*EXERCISE AIM*: Go through the records below and copy out every line holding "down".

*SUPPLIED ENTRIES*:
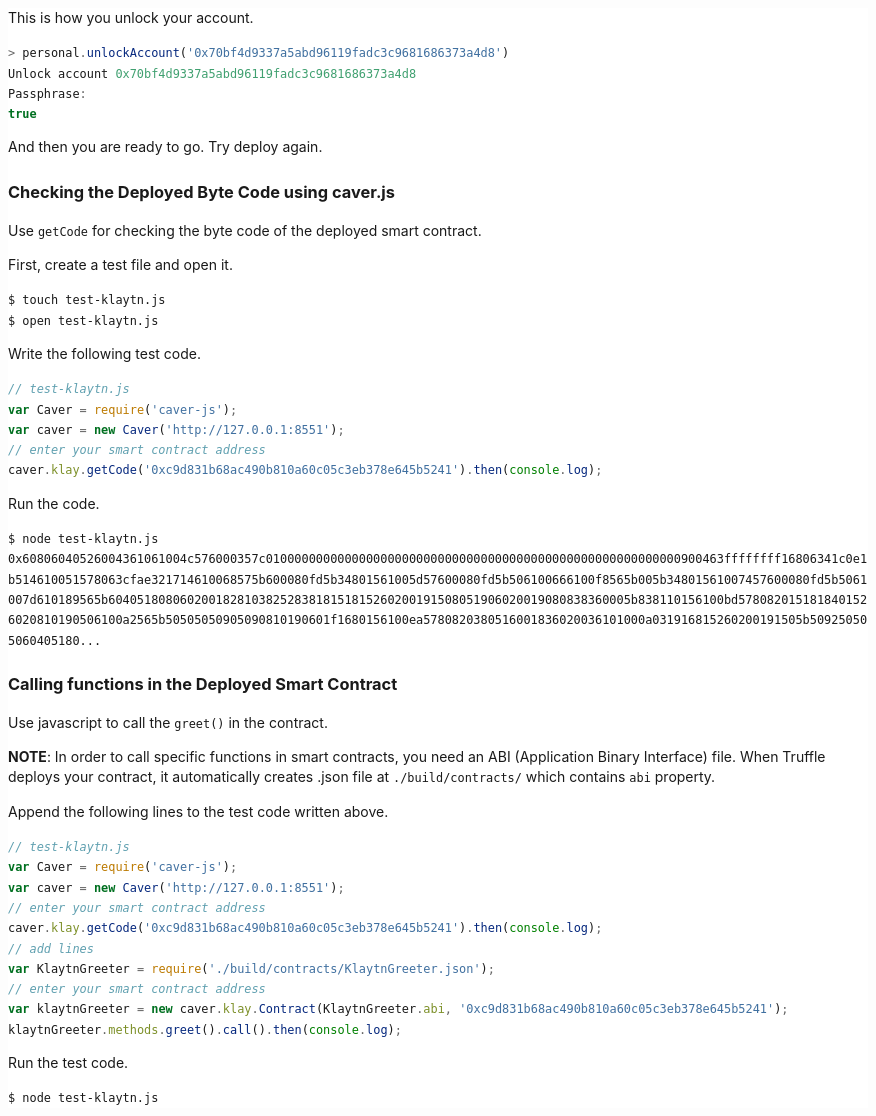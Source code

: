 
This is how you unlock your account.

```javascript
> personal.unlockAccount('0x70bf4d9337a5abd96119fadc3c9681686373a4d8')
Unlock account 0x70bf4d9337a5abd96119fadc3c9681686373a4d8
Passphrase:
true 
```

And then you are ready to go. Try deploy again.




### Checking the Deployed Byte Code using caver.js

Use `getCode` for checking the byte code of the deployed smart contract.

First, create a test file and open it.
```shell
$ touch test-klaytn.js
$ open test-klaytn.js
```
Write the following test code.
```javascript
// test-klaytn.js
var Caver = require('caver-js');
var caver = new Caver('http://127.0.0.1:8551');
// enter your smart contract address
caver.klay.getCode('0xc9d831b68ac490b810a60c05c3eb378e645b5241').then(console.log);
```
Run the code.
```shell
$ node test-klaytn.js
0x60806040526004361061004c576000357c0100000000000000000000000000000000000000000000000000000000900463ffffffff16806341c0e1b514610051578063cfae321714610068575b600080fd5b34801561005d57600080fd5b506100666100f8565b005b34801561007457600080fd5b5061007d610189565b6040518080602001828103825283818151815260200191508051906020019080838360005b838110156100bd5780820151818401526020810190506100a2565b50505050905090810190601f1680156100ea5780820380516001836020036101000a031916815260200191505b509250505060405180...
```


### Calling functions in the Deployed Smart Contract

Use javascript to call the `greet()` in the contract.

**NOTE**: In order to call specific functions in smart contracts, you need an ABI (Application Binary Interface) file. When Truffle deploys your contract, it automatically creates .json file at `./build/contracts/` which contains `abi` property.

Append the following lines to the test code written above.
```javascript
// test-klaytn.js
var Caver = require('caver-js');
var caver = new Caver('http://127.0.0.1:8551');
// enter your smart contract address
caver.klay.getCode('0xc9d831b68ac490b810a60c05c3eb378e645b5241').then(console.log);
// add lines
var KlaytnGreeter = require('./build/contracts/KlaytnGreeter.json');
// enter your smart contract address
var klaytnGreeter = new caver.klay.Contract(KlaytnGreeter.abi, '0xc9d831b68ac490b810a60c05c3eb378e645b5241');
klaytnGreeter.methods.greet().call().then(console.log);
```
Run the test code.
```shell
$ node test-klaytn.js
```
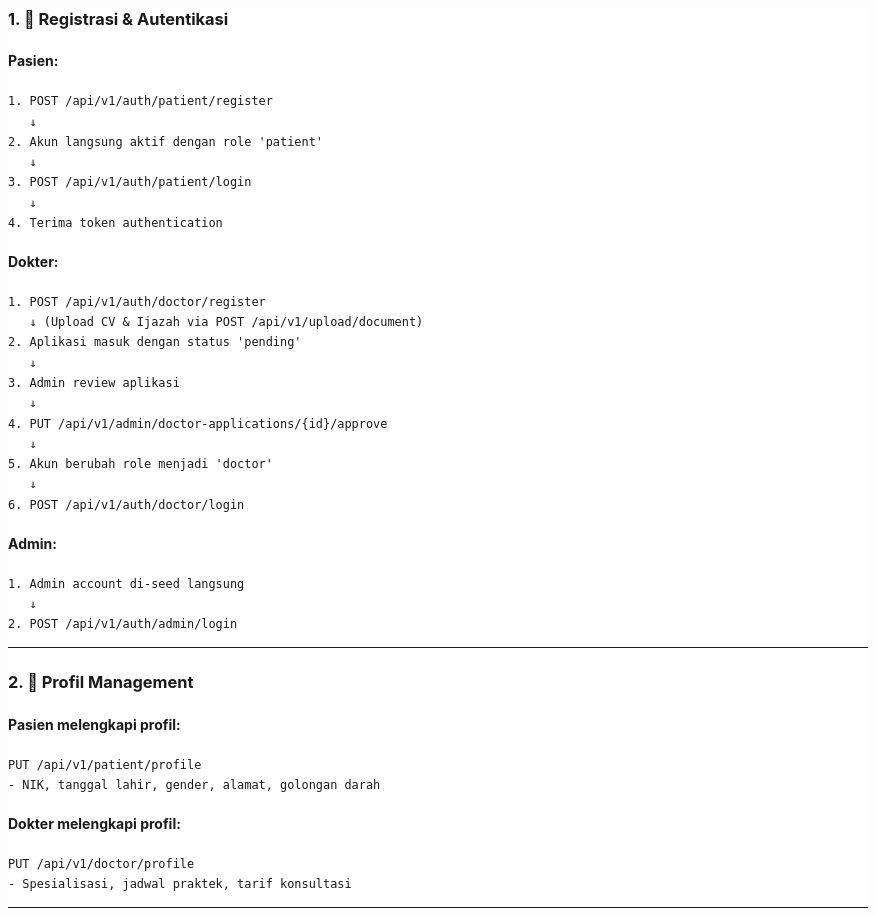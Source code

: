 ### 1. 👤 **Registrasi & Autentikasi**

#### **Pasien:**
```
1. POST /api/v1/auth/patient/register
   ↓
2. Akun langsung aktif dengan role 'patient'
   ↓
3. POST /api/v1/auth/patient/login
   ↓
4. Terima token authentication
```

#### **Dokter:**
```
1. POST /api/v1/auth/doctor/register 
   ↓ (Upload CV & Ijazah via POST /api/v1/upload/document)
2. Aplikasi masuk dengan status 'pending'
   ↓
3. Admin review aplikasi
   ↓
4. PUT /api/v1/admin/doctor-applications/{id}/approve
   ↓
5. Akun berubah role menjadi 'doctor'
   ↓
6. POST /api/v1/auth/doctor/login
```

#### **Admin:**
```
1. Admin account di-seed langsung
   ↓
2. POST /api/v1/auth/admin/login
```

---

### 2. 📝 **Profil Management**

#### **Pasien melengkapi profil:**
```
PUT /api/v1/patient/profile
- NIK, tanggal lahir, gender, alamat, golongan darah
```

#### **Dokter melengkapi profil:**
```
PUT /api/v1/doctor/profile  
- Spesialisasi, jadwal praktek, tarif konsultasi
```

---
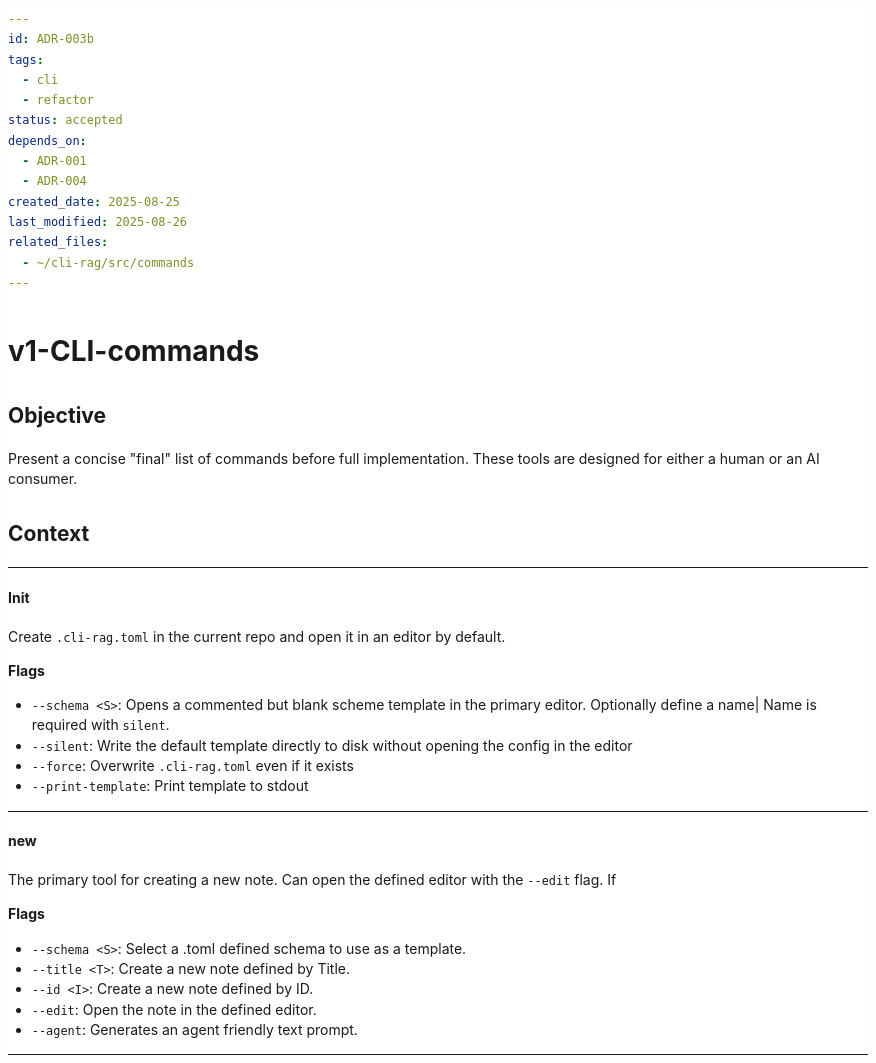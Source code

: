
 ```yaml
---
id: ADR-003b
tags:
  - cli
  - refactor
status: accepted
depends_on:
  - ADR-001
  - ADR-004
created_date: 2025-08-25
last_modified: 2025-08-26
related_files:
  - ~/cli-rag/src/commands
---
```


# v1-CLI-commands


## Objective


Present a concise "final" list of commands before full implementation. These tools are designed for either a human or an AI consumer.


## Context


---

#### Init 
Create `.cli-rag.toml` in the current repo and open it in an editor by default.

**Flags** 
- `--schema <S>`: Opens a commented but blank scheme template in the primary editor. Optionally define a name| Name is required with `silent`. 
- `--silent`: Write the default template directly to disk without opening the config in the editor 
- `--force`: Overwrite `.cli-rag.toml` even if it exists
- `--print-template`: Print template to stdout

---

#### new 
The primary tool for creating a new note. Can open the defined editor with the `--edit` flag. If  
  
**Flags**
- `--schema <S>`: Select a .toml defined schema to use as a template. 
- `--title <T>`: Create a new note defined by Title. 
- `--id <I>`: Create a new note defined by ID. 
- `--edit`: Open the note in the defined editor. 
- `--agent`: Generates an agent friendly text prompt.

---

---

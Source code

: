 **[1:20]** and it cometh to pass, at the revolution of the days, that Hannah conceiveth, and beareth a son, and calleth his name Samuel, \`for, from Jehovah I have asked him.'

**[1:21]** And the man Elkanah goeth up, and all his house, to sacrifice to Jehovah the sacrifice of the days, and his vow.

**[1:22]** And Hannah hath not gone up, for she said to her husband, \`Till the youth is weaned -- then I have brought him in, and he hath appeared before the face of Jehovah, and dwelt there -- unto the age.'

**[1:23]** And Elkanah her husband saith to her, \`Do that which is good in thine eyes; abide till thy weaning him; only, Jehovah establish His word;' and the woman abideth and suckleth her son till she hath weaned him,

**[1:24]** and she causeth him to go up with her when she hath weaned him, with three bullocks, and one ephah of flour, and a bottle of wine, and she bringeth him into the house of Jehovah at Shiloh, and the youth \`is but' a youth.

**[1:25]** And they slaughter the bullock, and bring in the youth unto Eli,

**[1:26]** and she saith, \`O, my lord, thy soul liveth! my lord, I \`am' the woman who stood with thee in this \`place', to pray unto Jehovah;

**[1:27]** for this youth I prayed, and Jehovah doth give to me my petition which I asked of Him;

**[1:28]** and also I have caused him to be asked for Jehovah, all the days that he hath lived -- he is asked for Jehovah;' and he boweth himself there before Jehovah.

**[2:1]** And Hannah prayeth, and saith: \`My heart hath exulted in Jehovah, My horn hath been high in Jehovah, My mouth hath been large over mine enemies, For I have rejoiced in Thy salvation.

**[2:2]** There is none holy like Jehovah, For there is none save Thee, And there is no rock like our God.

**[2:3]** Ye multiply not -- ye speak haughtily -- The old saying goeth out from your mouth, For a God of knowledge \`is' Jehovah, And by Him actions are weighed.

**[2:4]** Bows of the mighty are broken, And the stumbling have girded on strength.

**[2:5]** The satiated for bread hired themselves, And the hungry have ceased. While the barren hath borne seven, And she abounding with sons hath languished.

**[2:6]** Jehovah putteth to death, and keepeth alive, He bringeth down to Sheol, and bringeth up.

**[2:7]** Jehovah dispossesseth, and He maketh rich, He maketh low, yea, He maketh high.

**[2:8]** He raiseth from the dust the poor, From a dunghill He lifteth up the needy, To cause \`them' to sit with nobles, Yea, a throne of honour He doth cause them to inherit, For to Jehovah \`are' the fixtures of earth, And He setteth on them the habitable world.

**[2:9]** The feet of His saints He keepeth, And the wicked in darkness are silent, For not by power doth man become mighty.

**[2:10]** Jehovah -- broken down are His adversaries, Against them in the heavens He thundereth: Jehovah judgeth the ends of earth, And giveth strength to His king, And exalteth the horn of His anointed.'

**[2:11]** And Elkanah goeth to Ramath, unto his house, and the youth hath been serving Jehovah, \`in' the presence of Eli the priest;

*OUTPUT OF THE TASK*:
**[2:6]** Jehovah putteth to death, and keepeth alive, He bringeth down to Sheol, and bringeth up.
**[2:10]** Jehovah -- broken down are His adversaries, Against them in the heavens He thundereth: Jehovah judgeth the ends of earth, And giveth strength to His king, And exalteth the horn of His anointed.'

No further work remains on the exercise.